La cosa es que me despertó muy temprano un domingo por la mañana y yo la quise matar lenta y dolorosamente.

La explicación era sencilla.

Sus padres estaban ese fin de semana en Londres viendo una serie de musicales que se esforzaron en contarme pero que, a mí, ni fu ni fa.

Después insistieron de nuevo en que querían ir a ver el Tate Modern Art. Un museo de arte moderno de ese que a ellos les encantaba y encontraban significado a cada detalle, por muy minúsculo que fuera. Y yo no lo entendía.

Por si acaso hay leyéndome algún amante del arte moderno, quiero empezar diciendo que LO SIENTO, pero no me gusta, no lo entiendo. Para mí, que a un tío cuyo nombre era impronunciable coja un palo y le cuelgue pedruscos de la playa y haga un móvil, no es en absoluto una obra de arte.

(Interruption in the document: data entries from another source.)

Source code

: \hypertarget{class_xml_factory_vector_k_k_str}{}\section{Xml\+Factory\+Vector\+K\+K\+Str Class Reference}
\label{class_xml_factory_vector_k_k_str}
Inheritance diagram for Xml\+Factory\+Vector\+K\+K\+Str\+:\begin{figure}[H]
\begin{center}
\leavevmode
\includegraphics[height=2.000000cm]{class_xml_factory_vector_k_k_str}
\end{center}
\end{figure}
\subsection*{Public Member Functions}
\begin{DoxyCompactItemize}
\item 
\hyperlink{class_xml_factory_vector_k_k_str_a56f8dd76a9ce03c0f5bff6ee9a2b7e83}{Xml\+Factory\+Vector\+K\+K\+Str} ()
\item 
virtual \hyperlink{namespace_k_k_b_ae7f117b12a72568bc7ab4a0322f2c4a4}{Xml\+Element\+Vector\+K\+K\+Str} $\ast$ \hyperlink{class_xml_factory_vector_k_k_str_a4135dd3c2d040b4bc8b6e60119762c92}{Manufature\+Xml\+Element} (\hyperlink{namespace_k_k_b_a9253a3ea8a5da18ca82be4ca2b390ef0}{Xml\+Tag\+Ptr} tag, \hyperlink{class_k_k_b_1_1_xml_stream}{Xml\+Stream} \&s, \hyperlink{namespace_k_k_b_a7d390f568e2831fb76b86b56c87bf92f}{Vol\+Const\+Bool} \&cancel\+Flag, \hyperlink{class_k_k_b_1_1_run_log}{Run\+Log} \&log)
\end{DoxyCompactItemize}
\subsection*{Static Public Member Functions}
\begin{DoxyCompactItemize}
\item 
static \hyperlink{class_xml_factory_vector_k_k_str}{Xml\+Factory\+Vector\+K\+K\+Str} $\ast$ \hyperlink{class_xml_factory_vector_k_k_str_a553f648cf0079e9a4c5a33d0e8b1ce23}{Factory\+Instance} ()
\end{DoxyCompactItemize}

Llamadme lo que queráis. Seré lo que queráis, pero no le encuentro la maravilla ni me deja plasmada mirándolo como lo haría, por ejemplo, una escultura de Bernini.

En fin.

Lo que más me gustó, sin duda, fue que, mientras avanzaba en mis paseos por el museo (que estaba petado no, lo siguiente), encontré algunos cuadros de Picasso, otros de Dalí y hasta creí identificar alguno que otro de Joan Miró. Y me encantó haberlos visto, pero más que nada, el haberlos reconocido antes de mirar el nombre.

Ese día triunfé.

La familia me invitó a comer en el restaurante del museo y, como todo se veía rarísimo en la carta, hice caso a Linda y pedí fish and chips. Y madre del amor hermoso... qué buenísimo estaba. El mejor que había probado en los meses que pasé allí. Si eso estaba delicioso, más lo estaba una salsa que acompañaba al pescado. Tartare sauce, creo que era, no me hagáis mucho caso.

Me puse las botas, quería que eso quedara patente.

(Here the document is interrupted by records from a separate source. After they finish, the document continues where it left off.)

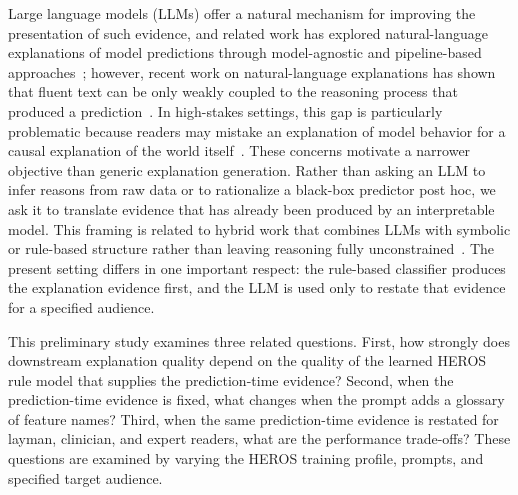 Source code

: \documentclass[sigconf]{acmart}
\begin{document}
Large language models (LLMs) offer a natural mechanism for improving the presentation of such evidence, and related work has explored natural-language explanations of model predictions through model-agnostic and pipeline-based approaches~\cite{menon2023mantle,wojciechowski2024faithful}; however, recent work on natural-language explanations has shown that fluent text can be only weakly coupled to the reasoning process that produced a prediction~\cite{atanasova2023faithfulness,parcalabescu2024measuring,lyu2024survey}. In high-stakes settings, this gap is particularly problematic because readers may mistake an explanation of model behavior for a causal explanation of the world itself~\cite{carriero2025describe}. These concerns motivate a narrower objective than generic explanation generation. Rather than asking an LLM to infer reasons from raw data or to rationalize a black-box predictor post hoc, we ask it to translate evidence that has already been produced by an interpretable model. This framing is related to hybrid work that combines LLMs with symbolic or rule-based structure rather than leaving reasoning fully unconstrained~\cite{xu2024symbcot,servantez2024chainlogic,wang2024symbolicwm}. The present setting differs in one important respect: the rule-based classifier produces the explanation evidence first, and the LLM is used only to restate that evidence for a specified audience.

This preliminary study examines three related questions. First, how strongly does downstream explanation quality depend on the quality of the learned HEROS rule model that supplies the prediction-time evidence? Second, when the prediction-time evidence is fixed, what changes when the prompt adds a glossary of feature names? Third, when the same prediction-time evidence is restated for layman, clinician, and expert readers, what are the performance trade-offs? These questions are examined by varying the HEROS training profile, prompts, and specified target audience. %
\end{document}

Siguiendo con mi triunfo, la abuela quería visitar la Tower of London. Muy guay, hasta ahí todos contentos, hice amago de sacar la cartera para pagar mi entrada ¿qué menos, no? Pero Linda me fulminó haciendo que algunos de mis peniques rodaran por el suelo.

La entrada valía 22 libras. Sí.

Agradecí a mi querida jefa su consideración hacia mi economía.

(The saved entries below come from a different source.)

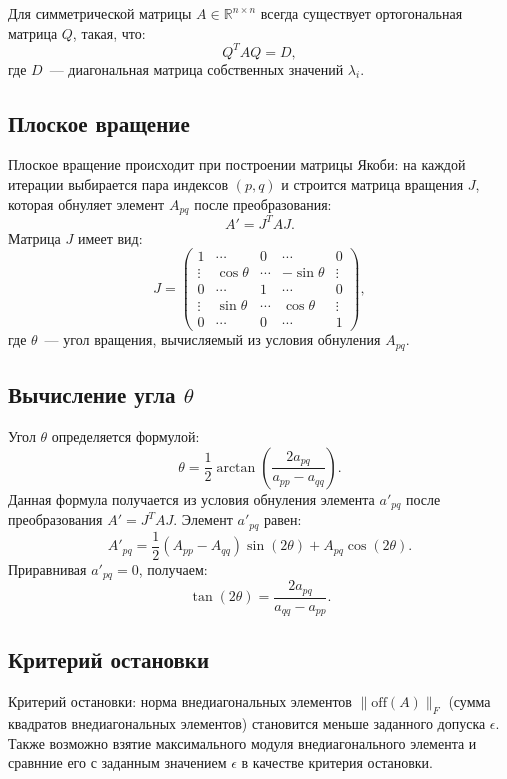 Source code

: \documentclass[a4paper, 12pt]{report}
\begin{document}
Для симметрической матрицы \( A \in \mathbb{R}^{n \times n} \) всегда существует ортогональная матрица \( Q \), такая, что:
\[
Q^T A Q = D,
\]
где \( D \)~--- диагональная матрица собственных значений \( \lambda_i \).

\subsection*{Плоское вращение}
Плоское вращение происходит при построении матрицы Якоби: на каждой итерации выбирается пара индексов \( (p, q) \) и строится матрица вращения \( J \), которая обнуляет элемент \( A_{pq} \) после преобразования: 
\[
A' = J^T A J.
\]
Матрица \( J \) имеет вид:
\[
J = 
\begin{pmatrix}
1         & \cdots  & 0        & \cdots  & 0         \\
\vdots    & \cos\theta & \cdots  & -\sin\theta & \vdots    \\
0         & \cdots  & 1        & \cdots  & 0         \\
\vdots    & \sin\theta & \cdots  & \cos\theta & \vdots    \\
0         & \cdots  & 0        & \cdots  & 1
\end{pmatrix},
\]
где \( \theta \)~--- угол вращения, вычисляемый из условия обнуления \( A_{pq} \).

\subsection*{Вычисление угла \( \theta \)}
Угол \( \theta \) определяется формулой:
\[
\theta = \frac{1}{2} \arctan\left(\frac{2a_{pq}}{a_{pp} - a_{qq}}\right).
\]
Данная формула получается из условия обнуления элемента \( a'_{pq} \) после преобразования \( A' = J^T A J \). Элемент \( a'_{pq} \) равен:
\[
A'_{pq} = \frac{1}{2}(A_{pp} - A_{qq}) \sin(2\theta) + A_{pq} \cos(2\theta).
\]
Приравнивая \( a'_{pq} = 0 \), получаем:
\[
\tan(2\theta) = \frac{2a_{pq}}{a_{qq} - a_{pp}}.
\]

\subsection*{Критерий остановки}
Критерий остановки: норма внедиагональных элементов \( \| \text{off}(A) \|_F \) (сумма квадратов внедиагональных элементов) становится меньше заданного допуска \( \epsilon \). Также
возможно взятие максимального модуля внедиагонального элемента и сравнние его с заданным значением $\epsilon$ в качестве критерия остановки.
\end{document}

La torre de Londres era una pasada por dentro y las joyas de la corona ya... ni para qué contar, que derroche de lujo... de dinero... de cosas.

En fin...

Con la de hambre que se podría paliar en el mundo.

Llegué a casa con los pies reventados y unas ganas inmensas de dormir.

***

La semana siguiente a mi excursión con las chicas a Windsor, la casa fue un completo descontrol.

John volvía de un servicio en el quinto pino, los niños solo querían estar con él, pasaban de todo lo que yo decía, y me estaba empezando a tocar la moral (mucho).

Llegó el día en que le dije: "debería aprovechar su semana de vacaciones para pasar algo más de tiempo con sus hijos y no jugando al cash of clans en el móvil" solté una sonrisita sarcástica y me retiré a ayudar a los niños con sus deberes.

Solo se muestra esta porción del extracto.